* [PROBLEM DETAILS] Could you repeat the records below exactly, leaving out any pictures?

Stored data entries

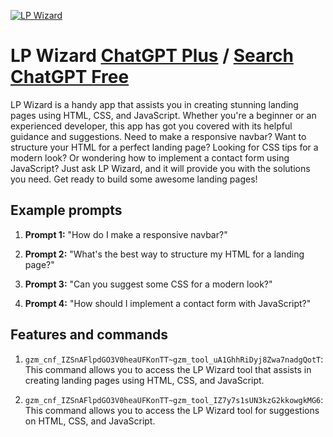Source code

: 
[![LP Wizard](https://files.oaiusercontent.com/file-w9Qw16Lc9mXGptDPOwrKSArb?se=2123-10-17T09%3A53%3A20Z&sp=r&sv=2021-08-06&sr=b&rscc=max-age%3D31536000%2C%20immutable&rscd=attachment%3B%20filename%3D535410e2-3818-4f22-bca6-3d34bd49b089.png&sig=JU3ZI9Po8qKIZTnpqeWK7NuSoT9%2B9sihEahx2Jjq1Hk%3D)](https://chat.openai.com/g/g-bjIRYGrAM-lp-wizard)

# LP Wizard [ChatGPT Plus](https://chat.openai.com/g/g-bjIRYGrAM-lp-wizard) / [Search ChatGPT Free](https://gptcall.net/index.html#/?search=LP%20Wizard)

LP Wizard is a handy app that assists you in creating stunning landing pages using HTML, CSS, and JavaScript. Whether you're a beginner or an experienced developer, this app has got you covered with its helpful guidance and suggestions. Need to make a responsive navbar? Want to structure your HTML for a perfect landing page? Looking for CSS tips for a modern look? Or wondering how to implement a contact form using JavaScript? Just ask LP Wizard, and it will provide you with the solutions you need. Get ready to build some awesome landing pages!

## Example prompts

1. **Prompt 1:** "How do I make a responsive navbar?"

2. **Prompt 2:** "What's the best way to structure my HTML for a landing page?"

3. **Prompt 3:** "Can you suggest some CSS for a modern look?"

4. **Prompt 4:** "How should I implement a contact form with JavaScript?"

## Features and commands

1. `gzm_cnf_IZSnAFlpdGO3V0heaUFKonTT~gzm_tool_uA1GhhRiDyj8Zwa7nadgQotT`: This command allows you to access the LP Wizard tool that assists in creating landing pages using HTML, CSS, and JavaScript.

2. `gzm_cnf_IZSnAFlpdGO3V0heaUFKonTT~gzm_tool_IZ7y7s1sUN3kzG2kkowgkMG6`: This command allows you to access the LP Wizard tool for suggestions on HTML, CSS, and JavaScript.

* [RESULT FOR THIS EXERCISE]
Source code

: 
[![LP Wizard](https://files.oaiusercontent.com/file-w9Qw16Lc9mXGptDPOwrKSArb?se=2123-10-17T09%3A53%3A20Z&sp=r&sv=2021-08-06&sr=b&rscc=max-age%3D31536000%2C%20immutable&rscd=attachment%3B%20filename%3D535410e2-3818-4f22-bca6-3d34bd49b089.png&sig=JU3ZI9Po8qKIZTnpqeWK7NuSoT9%2B9sihEahx2Jjq1Hk%3D)](https://chat.openai.com/g/g-bjIRYGrAM-lp-wizard)

# LP Wizard [ChatGPT Plus](https://chat.openai.com/g/g-bjIRYGrAM-lp-wizard) / [Search ChatGPT Free](https://gptcall.net/index.html#/?search=LP%20Wizard)

LP Wizard is a handy app that assists you in creating stunning landing pages using HTML, CSS, and JavaScript. Whether you're a beginner or an experienced developer, this app has got you covered with its helpful guidance and suggestions. Need to make a responsive navbar? Want to structure your HTML for a perfect landing page? Looking for CSS tips for a modern look? Or wondering how to implement a contact form using JavaScript? Just ask LP Wizard, and it will provide you with the solutions you need. Get ready to build some awesome landing pages!

## Example prompts

1. **Prompt 1:** "How do I make a responsive navbar?"

2. **Prompt 2:** "What's the best way to structure my HTML for a landing page?"

3. **Prompt 3:** "Can you suggest some CSS for a modern look?"

4. **Prompt 4:** "How should I implement a contact form with JavaScript?"

## Features and commands

1. `gzm_cnf_IZSnAFlpdGO3V0heaUFKonTT~gzm_tool_uA1GhhRiDyj8Zwa7nadgQotT`: This command allows you to access the LP Wizard tool that assists in creating landing pages using HTML, CSS, and JavaScript.

2. `gzm_cnf_IZSnAFlpdGO3V0heaUFKonTT~gzm_tool_IZ7y7s1sUN3kzG2kkowgkMG6`: This command allows you to access the LP Wizard tool for suggestions on HTML, CSS, and JavaScript.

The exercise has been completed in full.